Now, you should know that Russell Banks’ large back catalogue overwhelms us a little. We first crossed swords with him back in 1995, when he published Rule of the Bone, a great novel and a loose descendant of Huck Finn. We then caught the movies of his novels Affliction and The Sweet Hereafter, both of which are well worth a watch and both of which increased the itch to dabble with his back catalogue some more. Then we read Cloudsplitter, his ambitious, epic retelling of abolitionist John Brown’s story and, at the time, it wasn’t for us. So we cooled a little at this point towards Russell Banks whilst at the same time retaining a little residual affection thanks to the degree with which we loved Rule of the Bone. Flash forward just over a decade – a decade in which The Angel on the Roof, The Darling, The Reserve and Lost Memory of Skin appeared (the latter book seriously piquing our interest) – and Russell Bank worked his way in to favour again. Next Russell Banks, we thought to ourselves, we’ll dabble. We’ll dabble and see where we get to. Next Russell Banks appears, a book of short stories as it turns out, and Russell Banks completely redeems himself in our admittedly unworthy eyes.
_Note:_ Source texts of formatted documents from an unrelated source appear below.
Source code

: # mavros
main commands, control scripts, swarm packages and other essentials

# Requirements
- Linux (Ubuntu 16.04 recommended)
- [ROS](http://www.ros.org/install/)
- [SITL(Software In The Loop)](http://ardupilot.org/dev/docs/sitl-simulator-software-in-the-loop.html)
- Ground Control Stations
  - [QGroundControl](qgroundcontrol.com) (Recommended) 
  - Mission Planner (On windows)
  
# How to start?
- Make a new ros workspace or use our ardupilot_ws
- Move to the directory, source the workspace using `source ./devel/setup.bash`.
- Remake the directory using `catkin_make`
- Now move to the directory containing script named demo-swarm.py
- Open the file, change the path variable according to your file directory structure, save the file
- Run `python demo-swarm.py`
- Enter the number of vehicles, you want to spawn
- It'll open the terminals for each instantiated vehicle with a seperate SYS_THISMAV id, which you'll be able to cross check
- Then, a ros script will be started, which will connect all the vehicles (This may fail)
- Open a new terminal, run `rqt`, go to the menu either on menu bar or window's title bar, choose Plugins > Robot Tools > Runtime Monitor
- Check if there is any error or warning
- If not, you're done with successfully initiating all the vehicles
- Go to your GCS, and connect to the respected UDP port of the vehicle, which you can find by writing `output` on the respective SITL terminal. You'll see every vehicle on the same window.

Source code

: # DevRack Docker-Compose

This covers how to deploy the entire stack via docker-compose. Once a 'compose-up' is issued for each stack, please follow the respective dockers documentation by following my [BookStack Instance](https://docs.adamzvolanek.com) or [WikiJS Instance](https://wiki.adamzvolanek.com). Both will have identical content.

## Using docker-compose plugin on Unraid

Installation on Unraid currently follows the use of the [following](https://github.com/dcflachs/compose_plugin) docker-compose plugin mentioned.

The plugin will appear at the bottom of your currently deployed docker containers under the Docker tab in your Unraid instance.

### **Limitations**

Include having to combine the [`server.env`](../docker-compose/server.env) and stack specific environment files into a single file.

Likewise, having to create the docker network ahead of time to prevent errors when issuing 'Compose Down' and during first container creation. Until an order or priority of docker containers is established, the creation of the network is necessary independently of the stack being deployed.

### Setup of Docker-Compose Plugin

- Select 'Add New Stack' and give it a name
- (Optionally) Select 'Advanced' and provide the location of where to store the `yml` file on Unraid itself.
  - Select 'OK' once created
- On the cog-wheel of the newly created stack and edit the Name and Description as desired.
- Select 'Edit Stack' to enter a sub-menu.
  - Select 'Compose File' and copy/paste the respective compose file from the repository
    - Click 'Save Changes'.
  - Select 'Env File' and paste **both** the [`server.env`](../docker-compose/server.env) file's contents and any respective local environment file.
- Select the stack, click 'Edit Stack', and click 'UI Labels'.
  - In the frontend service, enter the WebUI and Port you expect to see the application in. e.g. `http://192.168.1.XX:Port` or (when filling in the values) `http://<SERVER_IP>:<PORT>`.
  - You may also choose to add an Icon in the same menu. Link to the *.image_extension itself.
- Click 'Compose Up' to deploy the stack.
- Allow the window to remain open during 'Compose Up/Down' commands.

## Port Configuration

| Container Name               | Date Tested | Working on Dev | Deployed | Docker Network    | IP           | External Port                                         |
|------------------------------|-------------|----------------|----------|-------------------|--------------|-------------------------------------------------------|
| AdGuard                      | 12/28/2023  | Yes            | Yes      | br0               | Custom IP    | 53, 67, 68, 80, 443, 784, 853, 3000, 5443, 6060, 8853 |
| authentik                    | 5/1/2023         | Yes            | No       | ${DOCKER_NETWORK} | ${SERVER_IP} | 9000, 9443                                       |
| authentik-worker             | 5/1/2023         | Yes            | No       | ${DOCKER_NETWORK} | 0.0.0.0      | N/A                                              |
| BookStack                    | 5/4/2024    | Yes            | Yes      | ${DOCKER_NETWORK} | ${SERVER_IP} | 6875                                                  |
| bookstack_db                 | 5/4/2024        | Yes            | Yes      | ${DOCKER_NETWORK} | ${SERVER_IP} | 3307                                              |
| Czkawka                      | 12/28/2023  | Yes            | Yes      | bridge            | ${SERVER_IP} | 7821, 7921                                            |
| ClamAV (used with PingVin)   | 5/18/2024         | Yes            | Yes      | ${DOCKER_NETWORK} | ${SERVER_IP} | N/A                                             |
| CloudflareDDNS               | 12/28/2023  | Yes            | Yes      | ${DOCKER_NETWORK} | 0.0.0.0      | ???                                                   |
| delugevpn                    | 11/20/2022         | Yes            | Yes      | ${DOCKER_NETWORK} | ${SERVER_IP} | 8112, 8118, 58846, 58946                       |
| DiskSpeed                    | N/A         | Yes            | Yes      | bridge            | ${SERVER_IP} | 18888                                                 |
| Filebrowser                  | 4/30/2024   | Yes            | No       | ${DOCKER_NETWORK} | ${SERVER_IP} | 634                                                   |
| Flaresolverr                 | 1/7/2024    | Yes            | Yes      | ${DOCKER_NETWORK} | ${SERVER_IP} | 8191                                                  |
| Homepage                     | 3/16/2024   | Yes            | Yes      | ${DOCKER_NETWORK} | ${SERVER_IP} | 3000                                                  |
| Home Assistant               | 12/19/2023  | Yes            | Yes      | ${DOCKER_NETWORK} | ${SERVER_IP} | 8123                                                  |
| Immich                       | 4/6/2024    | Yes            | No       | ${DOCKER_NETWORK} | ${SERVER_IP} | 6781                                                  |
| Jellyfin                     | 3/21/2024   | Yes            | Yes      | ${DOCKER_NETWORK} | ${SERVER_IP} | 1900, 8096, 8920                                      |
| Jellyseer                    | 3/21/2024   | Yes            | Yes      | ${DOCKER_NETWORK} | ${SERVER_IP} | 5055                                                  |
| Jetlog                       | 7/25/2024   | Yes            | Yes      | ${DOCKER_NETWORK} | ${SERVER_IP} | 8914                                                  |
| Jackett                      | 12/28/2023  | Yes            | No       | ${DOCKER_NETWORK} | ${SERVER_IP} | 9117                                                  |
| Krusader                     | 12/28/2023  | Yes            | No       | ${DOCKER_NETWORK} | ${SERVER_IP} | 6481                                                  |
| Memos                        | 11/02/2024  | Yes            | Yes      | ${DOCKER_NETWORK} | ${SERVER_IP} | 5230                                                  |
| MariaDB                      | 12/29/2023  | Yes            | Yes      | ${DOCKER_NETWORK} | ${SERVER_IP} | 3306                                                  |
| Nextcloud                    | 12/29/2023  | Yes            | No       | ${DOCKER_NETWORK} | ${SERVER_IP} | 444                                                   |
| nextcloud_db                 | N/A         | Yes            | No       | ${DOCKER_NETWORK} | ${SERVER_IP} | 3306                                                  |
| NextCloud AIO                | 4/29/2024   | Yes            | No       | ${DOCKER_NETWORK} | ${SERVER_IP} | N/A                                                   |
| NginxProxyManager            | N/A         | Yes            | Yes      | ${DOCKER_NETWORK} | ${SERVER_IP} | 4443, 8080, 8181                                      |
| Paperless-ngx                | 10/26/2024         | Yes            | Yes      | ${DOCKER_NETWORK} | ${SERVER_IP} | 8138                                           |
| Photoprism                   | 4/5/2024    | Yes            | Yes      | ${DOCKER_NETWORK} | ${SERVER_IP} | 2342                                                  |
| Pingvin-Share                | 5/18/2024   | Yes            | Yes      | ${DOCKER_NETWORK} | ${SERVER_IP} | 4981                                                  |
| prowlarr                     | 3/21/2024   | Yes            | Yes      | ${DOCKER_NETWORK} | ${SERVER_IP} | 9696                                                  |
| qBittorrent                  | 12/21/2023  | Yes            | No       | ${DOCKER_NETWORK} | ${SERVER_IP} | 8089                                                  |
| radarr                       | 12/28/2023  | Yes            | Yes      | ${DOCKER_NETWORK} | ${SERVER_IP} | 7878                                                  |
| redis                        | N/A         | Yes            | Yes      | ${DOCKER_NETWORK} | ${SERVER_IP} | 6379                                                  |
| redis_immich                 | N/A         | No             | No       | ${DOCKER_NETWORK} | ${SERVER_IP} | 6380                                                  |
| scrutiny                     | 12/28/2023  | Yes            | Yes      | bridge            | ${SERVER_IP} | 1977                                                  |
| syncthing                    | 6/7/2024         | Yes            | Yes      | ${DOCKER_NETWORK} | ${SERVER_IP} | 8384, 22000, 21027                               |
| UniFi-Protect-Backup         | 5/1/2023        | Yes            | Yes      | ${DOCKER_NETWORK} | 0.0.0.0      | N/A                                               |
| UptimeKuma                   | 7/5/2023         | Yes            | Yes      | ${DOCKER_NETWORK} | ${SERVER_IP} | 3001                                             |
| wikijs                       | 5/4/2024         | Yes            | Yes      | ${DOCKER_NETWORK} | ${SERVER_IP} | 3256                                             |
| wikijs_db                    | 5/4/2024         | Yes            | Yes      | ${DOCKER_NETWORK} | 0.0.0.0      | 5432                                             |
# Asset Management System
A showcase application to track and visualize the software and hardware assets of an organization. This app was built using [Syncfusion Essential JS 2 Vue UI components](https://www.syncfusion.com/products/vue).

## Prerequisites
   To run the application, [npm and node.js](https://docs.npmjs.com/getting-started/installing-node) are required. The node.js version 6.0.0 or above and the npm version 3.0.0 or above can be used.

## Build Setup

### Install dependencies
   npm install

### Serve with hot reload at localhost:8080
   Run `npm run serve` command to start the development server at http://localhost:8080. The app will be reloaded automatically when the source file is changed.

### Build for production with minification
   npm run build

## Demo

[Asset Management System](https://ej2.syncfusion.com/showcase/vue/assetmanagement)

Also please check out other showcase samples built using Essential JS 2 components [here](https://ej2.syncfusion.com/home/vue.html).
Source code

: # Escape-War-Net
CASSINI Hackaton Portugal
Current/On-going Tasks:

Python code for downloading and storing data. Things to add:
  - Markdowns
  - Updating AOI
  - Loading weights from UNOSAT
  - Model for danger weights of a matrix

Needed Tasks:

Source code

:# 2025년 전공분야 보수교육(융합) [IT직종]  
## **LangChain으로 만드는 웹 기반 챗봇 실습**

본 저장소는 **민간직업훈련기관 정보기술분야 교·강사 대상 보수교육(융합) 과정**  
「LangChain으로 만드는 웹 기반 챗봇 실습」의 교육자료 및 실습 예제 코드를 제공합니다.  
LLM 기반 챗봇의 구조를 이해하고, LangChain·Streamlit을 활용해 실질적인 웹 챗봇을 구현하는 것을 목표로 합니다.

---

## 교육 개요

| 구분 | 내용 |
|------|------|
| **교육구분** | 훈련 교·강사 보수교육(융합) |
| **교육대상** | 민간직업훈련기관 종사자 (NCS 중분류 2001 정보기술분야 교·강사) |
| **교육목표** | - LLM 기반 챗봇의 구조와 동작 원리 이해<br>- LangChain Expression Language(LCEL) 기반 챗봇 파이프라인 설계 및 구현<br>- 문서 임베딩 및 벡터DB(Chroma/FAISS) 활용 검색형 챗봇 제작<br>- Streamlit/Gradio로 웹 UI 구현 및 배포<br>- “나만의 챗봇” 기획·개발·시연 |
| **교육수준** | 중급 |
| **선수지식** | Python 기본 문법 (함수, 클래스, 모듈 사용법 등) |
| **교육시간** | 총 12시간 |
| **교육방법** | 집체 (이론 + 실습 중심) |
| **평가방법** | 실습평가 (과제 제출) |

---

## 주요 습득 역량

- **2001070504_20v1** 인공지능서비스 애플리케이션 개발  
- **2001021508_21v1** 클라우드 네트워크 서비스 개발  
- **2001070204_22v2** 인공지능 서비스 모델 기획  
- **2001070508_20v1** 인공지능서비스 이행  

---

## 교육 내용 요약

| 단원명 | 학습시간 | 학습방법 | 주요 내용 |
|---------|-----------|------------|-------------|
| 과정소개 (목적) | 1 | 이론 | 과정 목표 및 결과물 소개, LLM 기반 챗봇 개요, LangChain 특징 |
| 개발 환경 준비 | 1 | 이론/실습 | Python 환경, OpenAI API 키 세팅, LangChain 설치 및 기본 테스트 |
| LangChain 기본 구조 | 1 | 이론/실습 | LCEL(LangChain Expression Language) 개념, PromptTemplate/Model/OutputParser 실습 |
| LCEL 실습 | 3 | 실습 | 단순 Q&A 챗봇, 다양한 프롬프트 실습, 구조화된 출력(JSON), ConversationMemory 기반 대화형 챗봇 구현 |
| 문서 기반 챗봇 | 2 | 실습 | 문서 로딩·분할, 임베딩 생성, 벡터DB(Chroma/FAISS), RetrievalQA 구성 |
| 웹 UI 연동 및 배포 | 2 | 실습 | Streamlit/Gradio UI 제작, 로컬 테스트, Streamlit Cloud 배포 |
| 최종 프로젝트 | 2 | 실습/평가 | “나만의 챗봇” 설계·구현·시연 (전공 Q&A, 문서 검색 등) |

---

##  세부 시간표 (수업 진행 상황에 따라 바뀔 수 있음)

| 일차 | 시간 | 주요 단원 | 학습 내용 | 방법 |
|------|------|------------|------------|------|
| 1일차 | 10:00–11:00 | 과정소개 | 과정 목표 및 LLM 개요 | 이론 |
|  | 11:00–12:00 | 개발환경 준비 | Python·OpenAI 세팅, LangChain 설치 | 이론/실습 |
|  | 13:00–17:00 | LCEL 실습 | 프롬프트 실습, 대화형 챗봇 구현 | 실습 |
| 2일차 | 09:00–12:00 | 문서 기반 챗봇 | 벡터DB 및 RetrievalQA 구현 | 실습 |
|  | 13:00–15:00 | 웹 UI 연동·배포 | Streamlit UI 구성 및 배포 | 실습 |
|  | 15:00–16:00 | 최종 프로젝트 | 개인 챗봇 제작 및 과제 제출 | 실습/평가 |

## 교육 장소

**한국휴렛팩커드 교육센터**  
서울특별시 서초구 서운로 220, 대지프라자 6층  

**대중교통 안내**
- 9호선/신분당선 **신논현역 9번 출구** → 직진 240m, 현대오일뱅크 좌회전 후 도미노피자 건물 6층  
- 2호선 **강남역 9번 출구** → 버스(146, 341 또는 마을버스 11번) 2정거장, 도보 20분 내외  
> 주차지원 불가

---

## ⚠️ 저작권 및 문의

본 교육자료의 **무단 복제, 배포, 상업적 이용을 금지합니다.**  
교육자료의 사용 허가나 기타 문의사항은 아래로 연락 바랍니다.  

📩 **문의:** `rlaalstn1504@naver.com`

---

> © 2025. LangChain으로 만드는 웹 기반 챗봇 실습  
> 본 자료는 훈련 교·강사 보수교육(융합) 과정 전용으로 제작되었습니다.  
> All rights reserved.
So what we have here are a dozen or so stories, set for the most part in and around small American towns. These are tales of characters, people with secrets, people learning to get by, beset by age in some cases, dealing with catastrophe in others, moving on, getting by, struggling, sometimes caught, sometimes stranded, sometimes flailing in the dark. Each story has the ripe, full-blooded power of a vintage William Trevor tale. Take the book’s opener, ‘Former Marine’, which concerns Connie, an elderly widow with three sons, two of whom work in law enforcement and one of whom works in a nearby prison. Connie is proud, unwilling to ask his sons for help, but not making ends meet; rather than ask for a handout he takes to robbing banks. We meet him on the day of his last bank job. Just writing the story down like this makes it sound somewhat glib, possibly comic. The truth is far from that. It’s a hard story, sad and steely-eyed, viewing itself without pity. Similarly ‘Christmas Party’, a story in which Harold Bilodeau is invited to a bash his ex-wife is throwing with her new husband who is, of course, far more successful than Harold. You read, feeling sympathetic to Harold for the shit sandwich life has handed him and then – for a moment – Harold veers off course and you wonder whether you were right to like Harold quite as easily as you did. There’s more here, 12 stories more, but it would be cruel and unusual to rob you of the delights to be found within the likes of ‘Transplant’ and ‘Lost and Found’ and ‘Searching for Veronica’.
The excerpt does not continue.